------ Source information ------

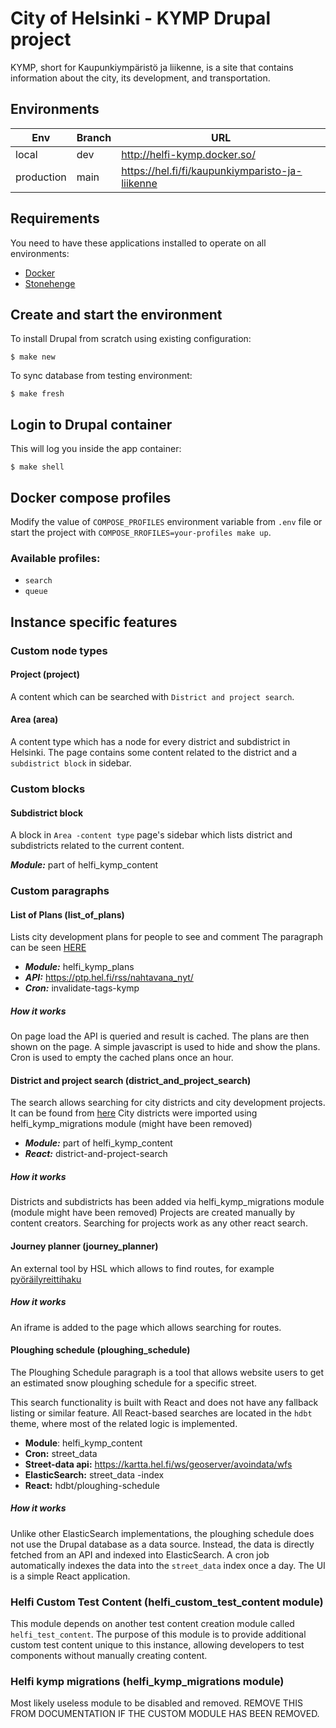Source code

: # City of Helsinki - KYMP Drupal project

KYMP, short for Kaupunkiympäristö ja liikenne, is a site that contains information about the city, its development, and
transportation.

## Environments
Env | Branch | URL
--- |--------| ---
local | dev    | http://helfi-kymp.docker.so/
production | main | https://hel.fi/fi/kaupunkiymparisto-ja-liikenne

## Requirements
You need to have these applications installed to operate on all environments:

- [Docker](https://github.com/druidfi/guidelines/blob/master/docs/docker.md)
- [Stonehenge](https://github.com/druidfi/stonehenge)

## Create and start the environment
To install Drupal from scratch using existing configuration:

``
$ make new
``

To sync database from testing environment:

``
$ make fresh
``

## Login to Drupal container
This will log you inside the app container:

```
$ make shell
```

## Docker compose profiles
Modify the value of `COMPOSE_PROFILES` environment variable from `.env` file or start the project with `COMPOSE_RROFILES=your-profiles make up`.

### Available profiles:
- `search`
- `queue`

## Instance specific features

### Custom node types

#### Project (project)
A content which can be searched with `District and project search`.

#### Area (area)
A content type which has a node for every district and subdistrict in Helsinki. The page contains some content related to the district and
a `subdistrict block` in sidebar.

### Custom blocks

#### Subdistrict block
A block in `Area -content type` page's sidebar which lists district and subdistricts related to the current content.

***Module:*** part of helfi_kymp_content

### Custom paragraphs

#### List of Plans (list_of_plans)
Lists city development plans for people to see and comment
The paragraph can be seen [HERE](https://www.hel.fi/fi/kaupunkiymparisto-ja-liikenne/kaupunkisuunnittelu-ja-rakentaminen/osallistu-kaupungin-suunnitteluun)

- ***Module:*** helfi_kymp_plans
- ***API:*** https://ptp.hel.fi/rss/nahtavana_nyt/
- ***Cron:*** invalidate-tags-kymp

##### How it works
On page load the API is queried and result is cached. The plans are then shown on the page.
A simple javascript is used to hide and show the plans.
Cron is used to empty the cached plans once an hour.

#### District and project search (district_and_project_search)
The search allows searching for city districts and city development projects.
It can be found from [here](https://www.hel.fi/fi/kaupunkiymparisto-ja-liikenne/kaupunkisuunnittelu-ja-rakentaminen/suunnitelmat-ja-rakennushankkeet)
City districts were imported using helfi_kymp_migrations module (might have been removed)

- ***Module:*** part of helfi_kymp_content
- ***React:*** district-and-project-search

##### How it works
Districts and subdistricts has been added via helfi_kymp_migrations module (module might have been removed)
Projects are created manually by content creators.
Searching for projects work as any other react search.

#### Journey planner (journey_planner)
An external tool by HSL which allows to find routes, for example [pyöräilyreittihaku](https://www.hel.fi/fi/kaupunkiymparisto-ja-liikenne/pyoraily/pyorareitit)

##### How it works
An iframe is added to the page which allows searching for routes.

#### Ploughing schedule (ploughing_schedule)
The Ploughing Schedule paragraph is a tool that allows website users to get an estimated snow ploughing schedule for a
specific street.

This search functionality is built with React and does not have any fallback listing or similar feature. All
React-based searches are located in the `hdbt` theme, where most of the related logic is implemented.

- **Module**: helfi_kymp_content
- **Cron:** street_data
- **Street-data api:** https://kartta.hel.fi/ws/geoserver/avoindata/wfs
- **ElasticSearch:** street_data -index
- **React:** hdbt/ploughing-schedule

##### How it works
Unlike other ElasticSearch implementations, the ploughing schedule does not use the Drupal database as a data source.
Instead, the data is directly fetched from an API and indexed into ElasticSearch. A cron job automatically indexes the
data into the `street_data` index once a day. The UI is a simple React application.

### Helfi Custom Test Content (helfi_custom_test_content module)
This module depends on another test content creation module called `helfi_test_content`. The purpose of this module is
to provide additional custom test content unique to this instance, allowing developers to test components without
manually creating content.

### Helfi kymp migrations (helfi_kymp_migrations module)
Most likely useless module to be disabled and removed. REMOVE THIS FROM DOCUMENTATION IF THE CUSTOM MODULE HAS BEEN
REMOVED.
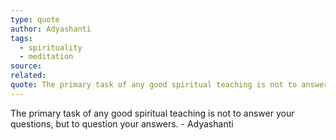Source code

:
 ```yaml
---
type: quote
author: Adyashanti
tags:
  - spirituality
  - meditation
source: 
related: 
quote: The primary task of any good spiritual teaching is not to answer your questions, but to question your answers.
---
```

The primary task of any good spiritual teaching is not to answer your questions, but to question your answers. - Adyashanti
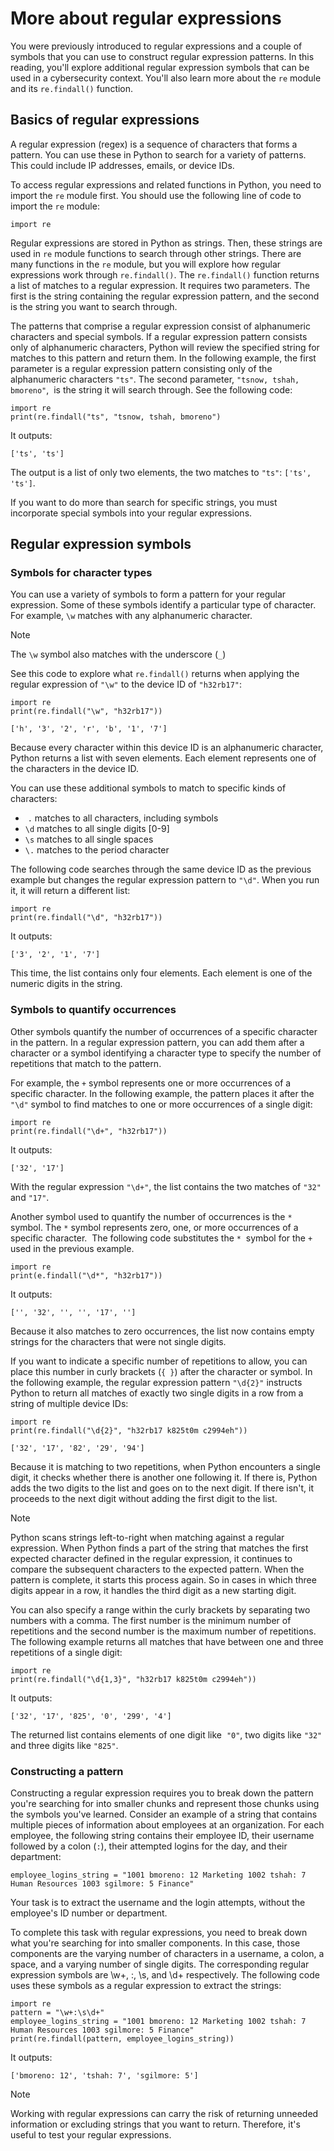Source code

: 
# More about regular expressions

You were previously introduced to regular expressions and a couple of symbols that you can use to construct regular expression patterns. In this reading, you'll explore additional regular expression symbols that can be used in a cybersecurity context. You'll also learn more about the `re` module and its `re.findall()` function.

## Basics of regular expressions

A regular expression (regex) is a sequence of characters that forms a pattern. You can use these in Python to search for a variety of patterns. This could include IP addresses, emails, or device IDs.

To access regular expressions and related functions in Python, you need to import the `re` module first. You should use the following line of code to import the `re` module:

`import re`

Regular expressions are stored in Python as strings. Then, these strings are used in `re` module functions to search through other strings. There are many functions in the `re` module, but you will explore how regular expressions work through `re.findall()`. The `re.findall()` function returns a list of matches to a regular expression. It requires two parameters. The first is the string containing the regular expression pattern, and the second is the string you want to search through.

The patterns that comprise a regular expression consist of alphanumeric characters and special symbols. If a regular expression pattern consists only of alphanumeric characters, Python will review the specified string for matches to this pattern and return them. In the following example, the first parameter is a regular expression pattern consisting only of the alphanumeric characters `"ts"`. The second parameter, `"tsnow, tshah, bmoreno"`,  is the string it will search through. See the following code:

```
import re
print(re.findall("ts", "tsnow, tshah, bmoreno")
```

It outputs:

`['ts', 'ts']`

The output is a list of only two elements, the two matches to `"ts"`: `['ts', 'ts']`.

If you want to do more than search for specific strings, you must incorporate special symbols into your regular expressions.

## Regular expression symbols

### Symbols for character types

You can use a variety of symbols to form a pattern for your regular expression. Some of these symbols identify a particular type of character. For example, `\w` matches with any alphanumeric character.

> [!Note]
> The `\w` symbol also matches with the underscore (` _ `)

See this code to explore what `re.findall()` returns when applying the regular expression of `"\w"` to the device ID of `"h32rb17"`:

```
import re
print(re.findall("\w", "h32rb17"))
```

```
['h', '3', '2', 'r', 'b', '1', '7']
```

Because every character within this device ID is an alphanumeric character, Python returns a list with seven elements. Each element represents one of the characters in the device ID.

You can use these additional symbols to match to specific kinds of characters:

-  `.` matches to all characters, including symbols
  <br>
- `\d` matches to all single digits [0-9]
  <br>
- `\s` matches to all single spaces
  <br>
- `\.` matches to the period character

The following code searches through the same device ID as the previous example but changes the regular expression pattern to `"\d"`. When you run it, it will return a different list:

```
import re
print(re.findall("\d", "h32rb17"))
```

It outputs:

`['3', '2', '1', '7']`

This time, the list contains only four elements. Each element is one of the numeric digits in the string.

### Symbols to quantify occurrences

Other symbols quantify the number of occurrences of a specific character in the pattern. In a regular expression pattern, you can add them after a character or a symbol identifying a character type to specify the number of repetitions that match to the pattern.

For example, the `+` symbol represents one or more occurrences of a specific character. In the following example, the pattern places it after the `"\d"` symbol to find matches to one or more occurrences of a single digit:

```
import re
print(re.findall("\d+", "h32rb17"))
```

It outputs:

`['32', '17']`

With the regular expression `"\d+"`, the list contains the two matches of `"32"` and `"17"`.

Another symbol used to quantify the number of occurrences is the `*` symbol. The `*` symbol represents zero, one, or more occurrences of a specific character.  The following code substitutes the `*`  symbol for the `+` used in the previous example.

```
import re
print(e.findall("\d*", "h32rb17"))
```

It outputs:

`['', '32', '', '', '17', '']`

Because it also matches to zero occurrences, the list now contains empty strings for the characters that were not single digits.

If you want to indicate a specific number of repetitions to allow, you can place this number in curly brackets (`{ }`) after the character or symbol. In the following example, the regular expression pattern `"\d{2}"` instructs Python to return all matches of exactly two single digits in a row from a string of multiple device IDs:

```
import re
print(re.findall("\d{2}", "h32rb17 k825t0m c2994eh"))
```

`['32', '17', '82', '29', '94']`

Because it is matching to two repetitions, when Python encounters a single digit, it checks whether there is another one following it. If there is, Python adds the two digits to the list and goes on to the next digit. If there isn't, it proceeds to the next digit without adding the first digit to the list.

> [!Note]
> Python scans strings left-to-right when matching against a regular expression. When Python finds a part of the string that matches the first expected character defined in the regular expression, it continues to compare the subsequent characters to the expected pattern. When the pattern is complete, it starts this process again. So in cases in which three digits appear in a row, it handles the third digit as a new starting digit.

You can also specify a range within the curly brackets by separating two numbers with a comma. The first number is the minimum number of repetitions and the second number is the maximum number of repetitions. The following example returns all matches that have between one and three repetitions of a single digit:

```
import re
print(re.findall("\d{1,3}", "h32rb17 k825t0m c2994eh"))
```

It outputs:

`['32', '17', '825', '0', '299', '4']`

The returned list contains elements of one digit like  `"0"`, two digits like `"32"` and three digits like `"825"`.

### Constructing a pattern

Constructing a regular expression requires you to break down the pattern you're searching for into smaller chunks and represent those chunks using the symbols you've learned. Consider an example of a string that contains multiple pieces of information about employees at an organization. For each employee, the following string contains their employee ID, their username followed by a colon (`:`), their attempted logins for the day, and their department:

`employee_logins_string = "1001 bmoreno: 12 Marketing 1002 tshah: 7 Human Resources 1003 sgilmore: 5 Finance"`

Your task is to extract the username and the login attempts, without the employee's ID number or department.

To complete this task with regular expressions, you need to break down what you're searching for into smaller components. In this case, those components are the varying number of characters in a username, a colon, a space, and a varying number of single digits. The corresponding regular expression symbols are \w+, :, \s, and \d+ respectively. The following code uses these symbols as a regular expression to extract the strings:

```
import re
pattern = "\w+:\s\d+"
employee_logins_string = "1001 bmoreno: 12 Marketing 1002 tshah: 7 Human Resources 1003 sgilmore: 5 Finance"
print(re.findall(pattern, employee_logins_string))
```

It outputs:

`['bmoreno: 12', 'tshah: 7', 'sgilmore: 5']`

> [!Note]
> Working with regular expressions can carry the risk of returning unneeded information or excluding strings that you want to return. Therefore, it's useful to test your regular expressions.

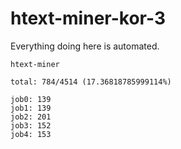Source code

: # htext-miner-kor-3

Everything doing here is automated.

```
htext-miner

total: 784/4514 (17.36818785999114%)

job0: 139
job1: 139
job2: 201
job3: 152
job4: 153
```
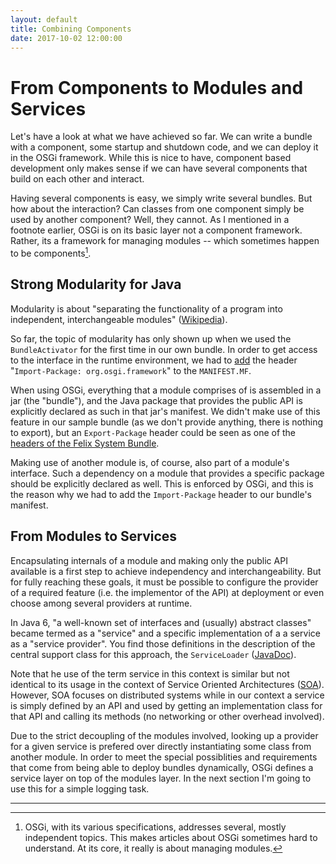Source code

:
 ```yaml
---
layout: default
title: Combining Components
date: 2017-10-02 12:00:00
---
```


# From Components to Modules and Services

Let's have a look at what we have achieved so far. We can write a bundle with a
component, some startup and shutdown code, and we can deploy it in the OSGi
framework. While this is nice to have, component based development only makes
sense if we can have several components that build on each other and interact.

Having several components is easy, we simply write several bundles. But how
about the interaction? Can classes from one component simply be used by another 
component? Well, they cannot. As I mentioned in a footnote earlier, OSGi is on its
basic layer not a component framework. Rather, its a framework for managing
modules -- which sometimes happen to be components[^several]. 

[^several]: OSGi, with its various specifications, addresses several, 
	mostly independent topics. This makes articles about OSGi sometimes hard
	to understand. At its core, it really is about managing modules.

## Strong Modularity for Java

Modularity is about "separating the functionality of a program into independent, 
interchangeable modules" 
([Wikipedia](https://en.wikipedia.org/wiki/Modular_programming)). 

So far, the topic of modularity has only shown up when we used the 
`BundleActivator` for the first time in our own bundle. In order to get 
access to the interface in the runtime environment, we had to 
[add](SimpleBundle.html#need-for-import) the header 
"`Import-Package: org.osgi.framework`" to the `MANIFEST.MF`.

When using OSGi, everything that a module comprises of is assembled 
in a jar (the "bundle"), and the Java package that provides the public API is 
explicitly declared as such in that jar's manifest. We didn't make use of this feature 
in our sample bundle (as we don't provide anything, there is nothing to export), 
but an `Export-Package` header could be seen as one of the 
[headers of the Felix System Bundle](execution-environment.html#package-export-example). 

Making use of another module is, of course, also part of a module's interface. 
Such a dependency on a module that provides a specific package should be 
explicitly declared as well. This is enforced by OSGi, and this is the reason 
why we had to add the `Import-Package` header to our bundle's manifest. 


## From Modules to Services

Encapsulating internals of a module and making only the public API available is a
first step to achieve independency and interchangeability. But for fully reaching
these goals, it must be possible to configure the provider of a required
feature (i.e. the implementor of the API) at deployment or even choose among
several providers at runtime.

In Java 6, "a well-known set of interfaces and (usually) abstract classes" 
became termed as a "service" and a specific implementation of a a service
as a "service provider". You find those definitions in the description
of the central support class for this approach, the `ServiceLoader`
([JavaDoc](https://docs.oracle.com/javase/8/docs/api/index.html?java/util/ServiceLoader.html)).

Note that he use of the term service in this context is similar but not identical
to its usage in the context of Service Oriented Architectures 
([SOA](https://en.wikipedia.org/wiki/Service-oriented_architecture)). However, 
SOA focuses on distributed systems while in our context a service is simply 
defined by an API and used by getting an implementation class for that API 
and calling its methods (no networking or other overhead involved).

Due to the strict decoupling of the modules involved, looking up a provider
for a given service is prefered over directly instantiating some class
from another module. In order to meet the special possiblities and requirements
that come from being able to deploy bundles dynamically, OSGi defines a
service layer on top of the modules layer. In the next section I'm going to
use this for a simple logging task.

---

------

- Required work:
Copy out each line of the data that includes the string "based".

- Response:
React-based searches are located in the `hdbt` theme, where most of the related logic is implemented.
framework. While this is nice to have, component based development only makes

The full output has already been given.